From 1933 until his early death, he was Professor of Composition at the Royal Academy of Music. He was for a time in the late 1930s Musical Director of The Group Theatre. He also worked for the BBC from 1936 onwards, reaching the post of Head of Music in 1950. He died in London.

His works include a jazz opera, the music scores for several films, as well as incidental music for two plays by W. H. Auden, and 2 cello concertos. He also wrote some chamber and vocal works, as well as several piano pieces. However, his most frequently performed works now are his choral and organ works: his setting of the Magnificat and Nunc dimittis in E major (published in 1947), an organ piece called Carillon, and his arrangement for organ of the orchestral march Crown Imperial by William Walton.

Writing in the Grove Dictionary of Music and Musicians, Ronald Crichton says that Murrill's affinities were Francophile and mildly middle-Stravinskian, both influences tempered by an English take on neo-classicism.

This little gem comes from "An Album of Easy Organ Voluntaries", published by OUP in 1949. "On a Ground" is the English way of saying a "Passacaglia", more or less.
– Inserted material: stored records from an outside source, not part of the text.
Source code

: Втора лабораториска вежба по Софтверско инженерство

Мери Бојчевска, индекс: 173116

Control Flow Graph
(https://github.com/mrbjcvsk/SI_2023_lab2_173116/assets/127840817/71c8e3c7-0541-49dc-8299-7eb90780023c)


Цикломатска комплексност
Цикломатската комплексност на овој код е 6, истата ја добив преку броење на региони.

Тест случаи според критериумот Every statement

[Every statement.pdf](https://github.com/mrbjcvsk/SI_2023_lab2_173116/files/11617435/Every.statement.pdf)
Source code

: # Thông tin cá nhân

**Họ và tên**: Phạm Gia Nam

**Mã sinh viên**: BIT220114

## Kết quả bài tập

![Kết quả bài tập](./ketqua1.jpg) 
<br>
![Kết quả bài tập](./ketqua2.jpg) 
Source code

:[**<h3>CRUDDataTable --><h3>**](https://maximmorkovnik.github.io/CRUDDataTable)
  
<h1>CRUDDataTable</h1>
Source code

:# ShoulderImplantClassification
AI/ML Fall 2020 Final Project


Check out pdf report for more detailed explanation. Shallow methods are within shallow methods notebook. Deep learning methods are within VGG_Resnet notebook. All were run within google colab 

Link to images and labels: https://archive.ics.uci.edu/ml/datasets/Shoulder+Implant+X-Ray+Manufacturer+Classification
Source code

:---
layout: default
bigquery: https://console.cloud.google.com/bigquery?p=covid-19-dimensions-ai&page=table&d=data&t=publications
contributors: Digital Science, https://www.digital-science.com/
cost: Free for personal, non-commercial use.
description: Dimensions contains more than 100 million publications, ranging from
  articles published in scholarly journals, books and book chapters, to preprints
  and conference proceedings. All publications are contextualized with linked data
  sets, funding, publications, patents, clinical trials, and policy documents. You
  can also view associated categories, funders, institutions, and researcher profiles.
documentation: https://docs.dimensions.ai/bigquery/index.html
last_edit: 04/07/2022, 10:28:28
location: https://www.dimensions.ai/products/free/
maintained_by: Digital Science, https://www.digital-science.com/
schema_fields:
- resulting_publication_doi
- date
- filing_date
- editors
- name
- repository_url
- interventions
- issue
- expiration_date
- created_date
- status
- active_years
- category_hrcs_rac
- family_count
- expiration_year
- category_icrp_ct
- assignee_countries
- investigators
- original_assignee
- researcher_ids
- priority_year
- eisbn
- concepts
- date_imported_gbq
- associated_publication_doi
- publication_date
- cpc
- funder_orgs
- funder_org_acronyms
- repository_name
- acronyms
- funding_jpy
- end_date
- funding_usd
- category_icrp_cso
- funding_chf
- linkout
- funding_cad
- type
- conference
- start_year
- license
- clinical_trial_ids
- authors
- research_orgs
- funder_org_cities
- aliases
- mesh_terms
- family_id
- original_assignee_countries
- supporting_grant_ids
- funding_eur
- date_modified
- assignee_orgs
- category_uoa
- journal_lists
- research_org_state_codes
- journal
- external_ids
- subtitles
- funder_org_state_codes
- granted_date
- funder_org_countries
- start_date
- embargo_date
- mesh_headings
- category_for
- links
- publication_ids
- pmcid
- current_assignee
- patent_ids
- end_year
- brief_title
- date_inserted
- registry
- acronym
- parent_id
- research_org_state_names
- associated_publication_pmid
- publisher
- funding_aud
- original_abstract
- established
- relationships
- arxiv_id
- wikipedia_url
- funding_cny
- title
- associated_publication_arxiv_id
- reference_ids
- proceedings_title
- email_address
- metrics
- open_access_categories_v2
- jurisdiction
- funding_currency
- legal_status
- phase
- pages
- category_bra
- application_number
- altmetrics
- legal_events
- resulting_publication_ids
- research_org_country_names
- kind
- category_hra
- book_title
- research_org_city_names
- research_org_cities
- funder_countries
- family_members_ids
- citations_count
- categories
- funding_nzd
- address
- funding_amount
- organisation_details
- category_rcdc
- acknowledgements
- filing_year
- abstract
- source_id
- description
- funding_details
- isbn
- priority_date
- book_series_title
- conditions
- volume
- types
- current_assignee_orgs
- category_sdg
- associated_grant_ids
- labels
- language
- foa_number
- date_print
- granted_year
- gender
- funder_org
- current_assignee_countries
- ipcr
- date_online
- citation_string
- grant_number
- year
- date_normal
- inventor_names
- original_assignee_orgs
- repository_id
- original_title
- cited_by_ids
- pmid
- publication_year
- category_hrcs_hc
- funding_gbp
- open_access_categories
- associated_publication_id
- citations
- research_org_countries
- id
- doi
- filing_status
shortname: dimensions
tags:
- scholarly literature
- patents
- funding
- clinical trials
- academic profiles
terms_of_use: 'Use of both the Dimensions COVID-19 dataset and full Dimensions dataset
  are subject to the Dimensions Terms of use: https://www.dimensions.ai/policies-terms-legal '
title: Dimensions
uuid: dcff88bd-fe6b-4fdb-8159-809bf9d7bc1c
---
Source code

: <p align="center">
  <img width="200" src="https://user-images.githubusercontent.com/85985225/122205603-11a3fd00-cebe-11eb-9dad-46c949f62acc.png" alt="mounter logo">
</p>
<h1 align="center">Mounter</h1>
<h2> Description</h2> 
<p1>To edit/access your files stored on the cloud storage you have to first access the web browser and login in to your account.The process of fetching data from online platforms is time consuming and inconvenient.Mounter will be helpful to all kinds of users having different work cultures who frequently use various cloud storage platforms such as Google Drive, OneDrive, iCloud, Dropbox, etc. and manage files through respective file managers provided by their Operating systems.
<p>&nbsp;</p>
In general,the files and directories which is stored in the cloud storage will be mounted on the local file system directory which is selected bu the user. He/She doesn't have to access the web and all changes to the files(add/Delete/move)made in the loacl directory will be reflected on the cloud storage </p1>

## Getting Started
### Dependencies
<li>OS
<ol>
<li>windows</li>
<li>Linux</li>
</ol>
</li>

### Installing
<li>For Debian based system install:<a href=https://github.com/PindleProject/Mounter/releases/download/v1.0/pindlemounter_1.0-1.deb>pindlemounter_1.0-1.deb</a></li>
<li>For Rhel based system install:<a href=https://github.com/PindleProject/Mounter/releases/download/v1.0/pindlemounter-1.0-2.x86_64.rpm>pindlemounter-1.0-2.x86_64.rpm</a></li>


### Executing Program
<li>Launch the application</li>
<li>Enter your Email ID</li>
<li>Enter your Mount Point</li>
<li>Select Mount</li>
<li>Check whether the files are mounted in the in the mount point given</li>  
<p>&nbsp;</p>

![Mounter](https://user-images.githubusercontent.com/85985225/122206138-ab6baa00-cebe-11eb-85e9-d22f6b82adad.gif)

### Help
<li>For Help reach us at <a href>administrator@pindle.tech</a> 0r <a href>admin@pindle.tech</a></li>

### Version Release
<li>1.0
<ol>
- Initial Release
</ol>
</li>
Although the piece is "small" it says it all in 3 1/2 minutes. To me, this is about as sweet as it gets!

Is it "easy"? Nothing is easy to do really well, is it? I guess it depends on how skillfully you manage the colors and crescendo.

I hope you will enjoy this and find it as satisfying to listen to as I found playing it. Salisbury is perfect for this, and the score is attached.